China is gradually taking these steps, but so far there’s been little if any rebalancing. The drop in the trade surplus from 11 percent of GDP in 2007 to a projected 9 percent in 2008 may signal some rebalancing. However, this decline is almost completely due to higher prices of China’s imports, especially oil, rather than any drop in exports. In constant prices there’s been little reduction of the trade surplus or rebalancing.
To be fair to the authorities, to redirect the economy from exports and industry to domestic needs and services – without much of a slowdown during the transition – is more art than science. Any big miscalculation would have serious consequences for the Chinese. Rebalancing will lead to some labor-intensive firms closing, with workers losing jobs. Absorbing them into expanding service industries does not happen instantly. If adjustment is too rapid, there could suddenly be many more unemployed, unhappy workers. So, there’s something to be said for a cautious approach.

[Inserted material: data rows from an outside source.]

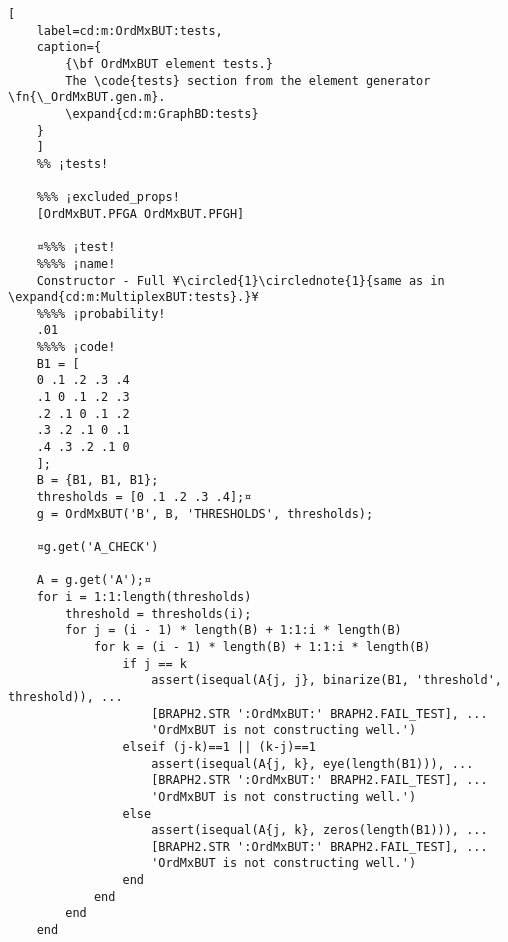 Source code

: \documentclass{tufte-handout}
\begin{document}
\begin{lstlisting}[
	label=cd:m:OrdMxBUT:tests,
	caption={
		{\bf OrdMxBUT element tests.}
		The \code{tests} section from the element generator \fn{\_OrdMxBUT.gen.m}.
		\expand{cd:m:GraphBD:tests}
	}
	]
	%% ¡tests!
	
	%%% ¡excluded_props!
	[OrdMxBUT.PFGA OrdMxBUT.PFGH]
	
	¤%%% ¡test!
	%%%% ¡name!
	Constructor - Full ¥\circled{1}\circlednote{1}{same as in \expand{cd:m:MultiplexBUT:tests}.}¥
	%%%% ¡probability!
	.01
	%%%% ¡code!
	B1 = [
	0 .1 .2 .3 .4 
	.1 0 .1 .2 .3
	.2 .1 0 .1 .2
	.3 .2 .1 0 .1
	.4 .3 .2 .1 0
	];
	B = {B1, B1, B1};
	thresholds = [0 .1 .2 .3 .4];¤
	g = OrdMxBUT('B', B, 'THRESHOLDS', thresholds);
	
	¤g.get('A_CHECK')
	
	A = g.get('A');¤
	for i = 1:1:length(thresholds)
		threshold = thresholds(i);
		for j = (i - 1) * length(B) + 1:1:i * length(B)
			for k = (i - 1) * length(B) + 1:1:i * length(B)
				if j == k
					assert(isequal(A{j, j}, binarize(B1, 'threshold', threshold)), ...
					[BRAPH2.STR ':OrdMxBUT:' BRAPH2.FAIL_TEST], ...
					'OrdMxBUT is not constructing well.')
				elseif (j-k)==1 || (k-j)==1
					assert(isequal(A{j, k}, eye(length(B1))), ...
					[BRAPH2.STR ':OrdMxBUT:' BRAPH2.FAIL_TEST], ...
					'OrdMxBUT is not constructing well.')
				else 
					assert(isequal(A{j, k}, zeros(length(B1))), ...
					[BRAPH2.STR ':OrdMxBUT:' BRAPH2.FAIL_TEST], ...
					'OrdMxBUT is not constructing well.')
				end
			end
		end
	end
	
\end{lstlisting}

%
%
\end{document}
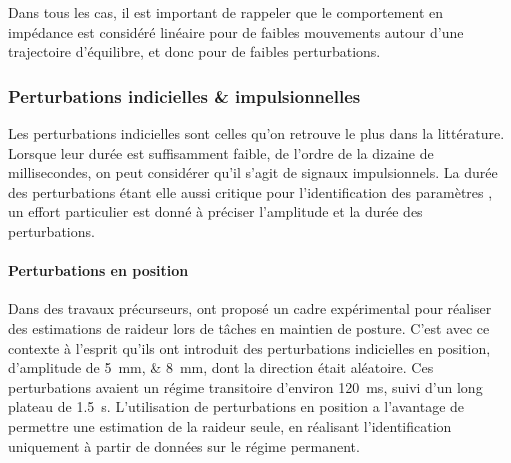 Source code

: Dans tous les cas, il est important de rappeler que le comportement en impédance est considéré linéaire pour de faibles mouvements autour d'une trajectoire d'équilibre, et donc pour de faibles perturbations. 

\subsubsection{Perturbations indicielles \& impulsionnelles} \label{chap3_sec_st_art_sub_pert_1}

Les perturbations indicielles sont celles qu'on retrouve le plus dans la littérature. Lorsque leur durée est suffisamment faible, de l'ordre de la dizaine de millisecondes, on peut considérer qu'il s'agit de signaux impulsionnels. La durée des perturbations étant elle aussi critique pour l'identification des paramètres \parencite{kistemaker_vivo_2011}, un effort particulier est donné à préciser l'amplitude et la durée des perturbations.

\paragraph{Perturbations en position}

Dans des travaux précurseurs, \textcite{mussa-ivaldi_neural_1985} ont proposé un cadre expérimental pour réaliser des estimations de raideur lors de tâches en maintien de posture. C'est avec ce contexte à l'esprit qu'ils ont introduit des perturbations indicielles en position, d'amplitude de \SIlist{5;8}{\milli\meter}, dont la direction était aléatoire. Ces perturbations avaient un régime transitoire d'environ \SI{120}{\milli\second}, suivi d'un long plateau de \SI{1.5}{\second}. L'utilisation de perturbations en position a l'avantage de permettre une estimation de la raideur seule, en réalisant l'identification uniquement à partir de données sur le régime permanent.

But it’s clear that the public interest would be served by a shift in priorities favoring a better environment and resource efficiency, at the expense of export and industrial competitiveness. Naturally, interest groups oppose any particular policy change: exporting firms prefer to keep the renminbi’s value low; car owners complain about rising gas prices; factory managers protest costs of emission controls.
The question for the Chinese government in the aftermath of the Olympics is, can they manage these interest groups and bring about environmental policies that are in the public interest and ultimately economically beneficial? This is a much more daunting task than organizing a brilliant Olympics.